Climactic events demand we give an account of ourselves. Where were you when you heard that JFK was assassinated, or when the planes went into the World Trade Centre? If we can't remember, we fear we may convict ourselves of reprehensible levity.
In future years when I am asked what I was doing when Donald Trump was elected President, I shall have a ready answer: I was reading Brian Matthews' splendid reflection on Richie Benaud.
It is a writer's and a cricket lover's tribute. A difficult book to write: the fascination of Benaud's life lies in guessing at what underlies his poise, self-possession, skill and gift for telling words both as commentator and writer. But he refused all attempts to assist would-be autobiographers, including Matthews.
So Benaud does not probe what lies behind the public face but celebrates the gifts of an important public figure by teasing out the connections which created the possibilities that the man grasped. They include a day watching Clarrie Grimmet bowl, backyard cricket at a house later pulled down by a developer, the distant effects of the Maharajarkumar of Vizianagram on the ascension of Douglas Jardine to the English captaincy and to Benaud's tour of India, and the white clover flowers that helped the West Indies to tie a test. The book's detours invite reflection on our own times.
At the end of the 1950s many, including Don Bradman, feared for cricket. Test matches were characterised by a narrow competitiveness dominated by the fear of losing and by unhappy relationships between administrators and players. The games induced terminal boredom and diminishing public interest.

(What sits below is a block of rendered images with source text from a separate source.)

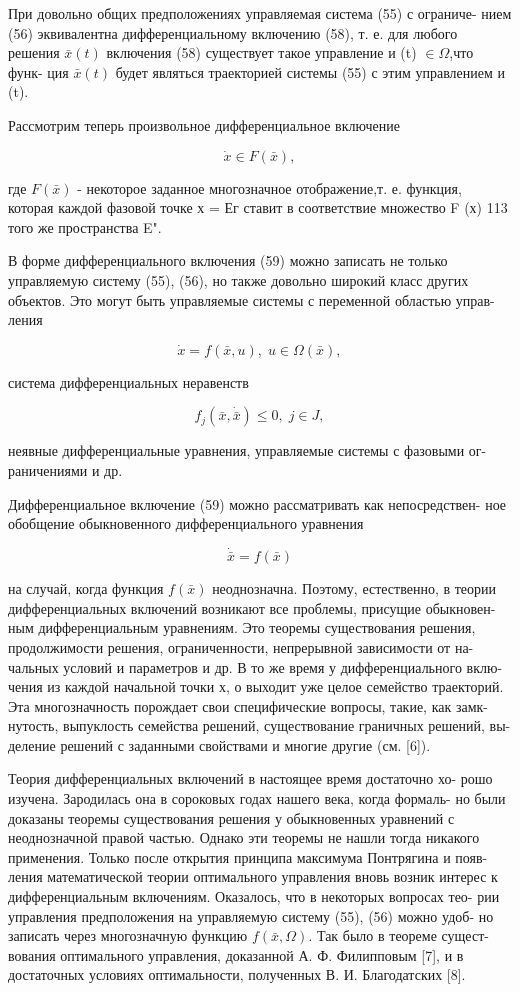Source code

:\documentclass[10pt]{article}
\begin{document}
При довольно общих предположениях управляемая система (55) с ограниче- нием (56) эквивалентна дифференциальному включению (58), т. е. для любого решения \(\bar{x}\left( t\right)\) включения (58) существует такое управление и (t) \(\in  \Omega\),что функ- ция \(\bar{x}\left( t\right)\) будет являться траекторией системы (55) с этим управлением и (t).

Рассмотрим теперь произвольное дифференциальное включение

\[
\dot{x} \in  F\left( \bar{x}\right), \tag{59}
\]

где \(F\left( \bar{x}\right)\) - некоторое заданное многозначное отображение,т. е. функция, которая каждой фазовой точке х = Ег ставит в соответствие множество F (х) 113 того же пространства E".

В форме дифференциального включения (59) можно записать не только управляемую систему (55), (56), но также довольно широкий класс других объектов. Это могут быть управляемые системы с переменной областью управ- ления

\[
\dot{x} = f\left( {\bar{x},u}\right),\;u \in  \Omega \left( \bar{x}\right),
\]

система дифференциальных неравенств

\[
{f}_{j}\left( {\bar{x},\dot{\bar{x}}}\right)  \leq  0,\;j \in  J,
\]

неявные дифференциальные уравнения, управляемые системы с фазовыми ог- раничениями и др.

Дифференциальное включение (59) можно рассматривать как непосредствен- ное обобщение обыкновенного дифференциального уравнения

\[
\dot{\bar{x}} = f\left( \bar{x}\right)
\]

на случай, когда функция \(f\left( \bar{x}\right)\) неоднозначна. Поэтому, естественно, в теории дифференциальных включений возникают все проблемы, присущие обыкновен- ным дифференциальным уравнениям. Это теоремы существования решения, продолжимости решения, ограниченности, непрерывной зависимости от на- чальных условий и параметров и др. В то же время у дифференциального вклю- чения из каждой начальной точки х, о выходит уже целое семейство траекторий. Эта многозначность порождает свои специфические вопросы, такие, как замк- нутость, выпуклость семейства решений, существование граничных решений, вы- деление решений с заданными свойствами и многие другие (см. [6]).

Теория дифференциальных включений в настоящее время достаточно хо- рошо изучена. Зародилась она в сороковых годах нашего века, когда формаль- но были доказаны теоремы существования решения у обыкновенных уравнений с неоднозначной правой частью. Однако эти теоремы не нашли тогда никакого применения. Только после открытия принципа максимума Понтрягина и появ- ления математической теории оптимального управления вновь возник интерес к дифференциальным включениям. Оказалось, что в некоторых вопросах тео- рии управления предположения на управляемую систему (55), (56) можно удоб- но записать через многозначную функцию \(f\left( {\bar{x},\Omega }\right)\). Так было в теореме сущест- вования оптимального управления, доказанной А. Ф. Филипповым [7], и в достаточных условиях оптимальности, полученных В. И. Благодатских [8].
\end{document}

When by a series of accidents Benaud was made Australian captain the West Indian team was about to visit. He struck up an immediate friendship with the West Indian captain, Frank Worrall, whose path to the captaincy had also been circuitous, and both men committed themselves to play boldly. The first test was tied, the captains saw that both teams ate and celebrated together afterwards, lifetime friendships were made and public enthusiasm for cricket rekindled.
It was typical of Benaud to welcome people who were different and to celebrate their joys graciously. When Australia lost its first test ever to India, he led his team to applaud them and congratulate them personally. He also managed a racially mixed team in John Vorster's South Africa, drawing up guidelines that prohibited racial discrimination against its members, and standing up to local officials who tried to enforce discrimination.
His initiative had many critics, but now what stands out is is his desire to encourage black cricketers in the townships and to see personally what South Africa was like. He had a feeling for what we might call the globalisation of people.
"As the election of Donald Trump lit up a dark election campaign, the virtues of Richie Benaud were silhouetted."
Benaud also prepared himself carefully for his life. As Matthews describes, bowling leg spin is an unnatural art that takes years of constant practice to develop. Benaud gave the time needed, just as he spent time after a tour to study study journalism from the best practitioners. As a captain he knew the names — and the strengths and weaknesses — of all his opponents, including their 12th man. If captaincy was 80 per cent luck and 20 per cent skill, he worked systematically at the skill.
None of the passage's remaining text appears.